In the Cartografía Minera of the SE (2018) was found the concession: “EL CHAMIZO” (Title: 238374). When overlaying the concessions layers with the municipalities it was found that the concession covers territory within the municipalities: San Dionisio Ocotepec, Santiago Matatlán, San Pedro Totolápam, San Lucas Quiaviní and San Baltazar Chichicápam.

The contradictory data from the SE in the 2018 response indicates 1.- The project is as a subsidiary of Golden Trump Resources, S.A. de C.V. and 2.- The municipality of San Pedro Quiatoni is mentioned, though their territory is not affected by the concession.

C) Cerro Colorado Project is in the exploration stage. According to its annual report (2017), GRC purchased this project from Almaden Minerals LTD in 2013, which consists of the San Pedro Fracc. 2 concession, which cover approximately 1,860 hectares. The company has since managed Cerro Colorado as part of the El Chamizo project.

In the Cartografía Minera of the SE (2018) the concession was found: San Pedro Fracción 2 (Title: 233693). When making the spatial crossing with the layers of concessions and municipalities it was found that the concession encompasses territory within the municipalities of San Dionisio Ocotepec and San Pedro Totolápam.
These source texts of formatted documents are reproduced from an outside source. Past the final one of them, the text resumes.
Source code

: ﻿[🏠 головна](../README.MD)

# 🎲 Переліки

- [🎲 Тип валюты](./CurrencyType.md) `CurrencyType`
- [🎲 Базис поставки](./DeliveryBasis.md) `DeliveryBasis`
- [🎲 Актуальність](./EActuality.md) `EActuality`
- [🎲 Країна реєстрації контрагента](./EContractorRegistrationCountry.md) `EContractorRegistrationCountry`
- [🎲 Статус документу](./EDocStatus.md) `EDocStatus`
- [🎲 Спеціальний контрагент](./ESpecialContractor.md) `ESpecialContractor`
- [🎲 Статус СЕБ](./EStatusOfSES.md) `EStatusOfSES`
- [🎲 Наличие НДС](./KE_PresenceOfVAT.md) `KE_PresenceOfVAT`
There are four contradictions in the data provided by the SE in the 2018 response 1.- they continued to cite Almaden Minerals Ltd., the current company owner, as the previous company owner 2.- They mention the previous subsidiary Almaden de México, S.A. de C.V., 3.- They mention as country of origin as Canada and 4.- They mention Santa Catarina Lachatao, a municipality that is not affected in their territory because of its location in the Sierra Norte.

D) The Alta Gracia project is in the production stage. This project includes 3 concessions, totalling 5,175 hectares (report 2017). It has been in operation since receiving the necessary permits in 2016. The mine is called El Mirador and all the extracted material is moved 32 kilometers to be processed by the mills of the El Águila project.

The Cartografía Minera of the SE (2018) indicates the titles of the concessions mentioned in the company’s report: David Fraction I” (Title: 232851), David Fraction (Title: 232852) and La Herradura (Title: 231129). When making the spatial crossing it was identified that the concessions include territory within the municipalities of San Dionisio Ocotepec, San Pedro Totolápam and Tlacolula de Matamoros.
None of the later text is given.